A parte da execução da saúde é a parte de responsabilidade do Ministério da Saúde. Essa atuação sobre a entrada dos garimpeiros é a Polícia Federal juntamente com o Ibama. O MMA (Ministério do Meio Ambiente) também está junto nessa articulação com o Ministério da Defesa para poder garantir a estrutura tanto para a retirada dos invasores quanto para manter uma base permanente lá de fiscalização para evitar a volta dos garimpeiros ao território.

O ministério tem ideia de quantas pessoas, de fato, morreram nesses últimos quatro anos apenas uma estimativa?

Tem um dado público no Ministério da Saúde que afirma que 570 crianças Yanomamis morreram durante esses quatro anos -por contaminação de mercúrio, por malária ou desnutrição.

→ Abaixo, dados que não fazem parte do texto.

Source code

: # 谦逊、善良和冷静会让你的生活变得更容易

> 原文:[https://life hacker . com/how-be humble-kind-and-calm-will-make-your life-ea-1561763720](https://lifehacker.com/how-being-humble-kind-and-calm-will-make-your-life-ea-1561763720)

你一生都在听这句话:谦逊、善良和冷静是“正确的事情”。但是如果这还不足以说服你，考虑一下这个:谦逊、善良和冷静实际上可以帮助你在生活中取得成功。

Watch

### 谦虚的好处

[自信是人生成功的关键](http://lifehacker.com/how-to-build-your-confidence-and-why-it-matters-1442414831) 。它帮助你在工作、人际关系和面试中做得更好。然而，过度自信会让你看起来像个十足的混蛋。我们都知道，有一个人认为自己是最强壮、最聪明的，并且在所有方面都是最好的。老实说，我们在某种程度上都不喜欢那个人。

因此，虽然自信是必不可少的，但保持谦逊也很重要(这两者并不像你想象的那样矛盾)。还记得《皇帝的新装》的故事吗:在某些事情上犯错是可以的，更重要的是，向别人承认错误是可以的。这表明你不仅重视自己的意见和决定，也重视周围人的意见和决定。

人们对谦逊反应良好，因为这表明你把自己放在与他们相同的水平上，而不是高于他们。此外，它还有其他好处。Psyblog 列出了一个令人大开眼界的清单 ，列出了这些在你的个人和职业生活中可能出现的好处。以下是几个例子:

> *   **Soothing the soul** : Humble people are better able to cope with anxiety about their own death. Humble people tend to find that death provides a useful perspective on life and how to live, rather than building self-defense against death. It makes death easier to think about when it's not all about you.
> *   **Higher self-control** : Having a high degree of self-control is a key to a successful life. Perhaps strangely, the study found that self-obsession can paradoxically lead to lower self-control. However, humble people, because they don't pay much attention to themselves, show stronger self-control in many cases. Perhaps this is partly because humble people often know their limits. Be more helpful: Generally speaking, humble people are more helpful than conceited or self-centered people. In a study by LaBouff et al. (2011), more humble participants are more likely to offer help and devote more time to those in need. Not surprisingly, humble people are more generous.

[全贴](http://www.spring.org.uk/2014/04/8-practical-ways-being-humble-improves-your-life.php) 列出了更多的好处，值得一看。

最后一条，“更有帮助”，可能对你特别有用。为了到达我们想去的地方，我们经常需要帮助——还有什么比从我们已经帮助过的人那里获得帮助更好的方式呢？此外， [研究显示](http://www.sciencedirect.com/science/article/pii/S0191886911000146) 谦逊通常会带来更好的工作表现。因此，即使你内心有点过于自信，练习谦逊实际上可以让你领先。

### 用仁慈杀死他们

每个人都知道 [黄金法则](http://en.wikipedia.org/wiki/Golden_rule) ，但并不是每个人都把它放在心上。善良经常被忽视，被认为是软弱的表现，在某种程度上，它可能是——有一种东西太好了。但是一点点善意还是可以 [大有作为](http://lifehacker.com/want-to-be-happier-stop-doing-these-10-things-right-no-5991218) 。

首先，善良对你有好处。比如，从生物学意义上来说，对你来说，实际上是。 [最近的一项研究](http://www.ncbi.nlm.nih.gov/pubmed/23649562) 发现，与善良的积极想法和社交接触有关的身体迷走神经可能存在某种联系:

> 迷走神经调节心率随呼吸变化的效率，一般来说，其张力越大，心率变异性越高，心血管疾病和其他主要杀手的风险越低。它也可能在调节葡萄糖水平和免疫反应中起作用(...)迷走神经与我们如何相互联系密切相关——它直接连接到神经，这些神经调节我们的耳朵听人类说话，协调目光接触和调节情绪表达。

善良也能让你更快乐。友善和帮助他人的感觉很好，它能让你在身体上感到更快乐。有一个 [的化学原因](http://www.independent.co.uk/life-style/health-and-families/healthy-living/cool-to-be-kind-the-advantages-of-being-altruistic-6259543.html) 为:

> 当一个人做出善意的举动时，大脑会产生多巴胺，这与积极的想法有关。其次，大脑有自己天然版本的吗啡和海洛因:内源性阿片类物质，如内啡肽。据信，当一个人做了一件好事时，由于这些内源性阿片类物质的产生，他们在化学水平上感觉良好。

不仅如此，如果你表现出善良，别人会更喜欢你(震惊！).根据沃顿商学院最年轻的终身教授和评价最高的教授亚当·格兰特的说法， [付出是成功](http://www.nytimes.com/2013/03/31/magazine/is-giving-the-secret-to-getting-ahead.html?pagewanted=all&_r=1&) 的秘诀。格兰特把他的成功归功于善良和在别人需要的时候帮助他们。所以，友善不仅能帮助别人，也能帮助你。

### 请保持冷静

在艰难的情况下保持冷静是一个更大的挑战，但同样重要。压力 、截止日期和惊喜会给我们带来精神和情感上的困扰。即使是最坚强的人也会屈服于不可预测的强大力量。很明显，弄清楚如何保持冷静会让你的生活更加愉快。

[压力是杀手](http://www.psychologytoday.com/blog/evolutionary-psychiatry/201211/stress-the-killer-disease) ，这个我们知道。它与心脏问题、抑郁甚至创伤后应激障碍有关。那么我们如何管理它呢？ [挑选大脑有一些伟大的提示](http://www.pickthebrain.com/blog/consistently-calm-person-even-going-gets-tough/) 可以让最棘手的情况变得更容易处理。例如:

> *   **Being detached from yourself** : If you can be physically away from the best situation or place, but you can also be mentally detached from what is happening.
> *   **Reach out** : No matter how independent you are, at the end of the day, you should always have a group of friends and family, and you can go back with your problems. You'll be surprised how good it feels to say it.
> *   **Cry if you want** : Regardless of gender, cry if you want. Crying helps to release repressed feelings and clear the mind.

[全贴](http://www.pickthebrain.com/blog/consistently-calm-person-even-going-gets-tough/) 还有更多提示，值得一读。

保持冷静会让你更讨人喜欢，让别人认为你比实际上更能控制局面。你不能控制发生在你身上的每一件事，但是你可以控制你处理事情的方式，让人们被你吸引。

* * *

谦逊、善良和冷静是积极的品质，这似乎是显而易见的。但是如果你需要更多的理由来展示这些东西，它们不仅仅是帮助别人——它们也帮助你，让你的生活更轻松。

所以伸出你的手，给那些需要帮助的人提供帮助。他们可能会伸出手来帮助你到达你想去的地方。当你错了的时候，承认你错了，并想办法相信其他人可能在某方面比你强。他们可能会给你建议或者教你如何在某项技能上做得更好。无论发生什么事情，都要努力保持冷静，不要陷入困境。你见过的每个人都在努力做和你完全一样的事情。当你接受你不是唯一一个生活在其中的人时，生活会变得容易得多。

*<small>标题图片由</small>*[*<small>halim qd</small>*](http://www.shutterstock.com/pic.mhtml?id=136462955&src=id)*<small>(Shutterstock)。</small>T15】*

É um dado que não foi constatação nossa e há desconfiança de que esse dado ainda esteja subnotificado porque se não tinha assistência suficiente ali, então pode ser que esses dados também não sejam tão consistentes. Agora, recentemente, tem o dado que a cada 72 horas uma criança estava morrendo nesse primeiro mês de 2023. É uma informação que está sendo apurada pela equipe que está lá.

Os territórios indígenas foram totalmente abandonados pelo poder público durante esses quatro anos de governo Bolsonaro. É muito revoltante a gente constatar como o poder público abandona dessa forma as políticas públicas que garantiriam esse atendimento tão primordial para a vida das pessoas.

Existe a possibilidade de outras etnias estarem passando por algo semelhante?

Existe sim. Uma situação também preocupante é a do Povo Guarani Kaiowá, no Mato Grosso do Sul, que vive insegurança e uma situação permanente de conflitos territoriais, e sem lugar para plantar têm muita dificuldade para produzir seus alimentos. Passando um pente-fino, a gente vai encontrar outros territórios que se encontram nessa situação de insegurança alimentar.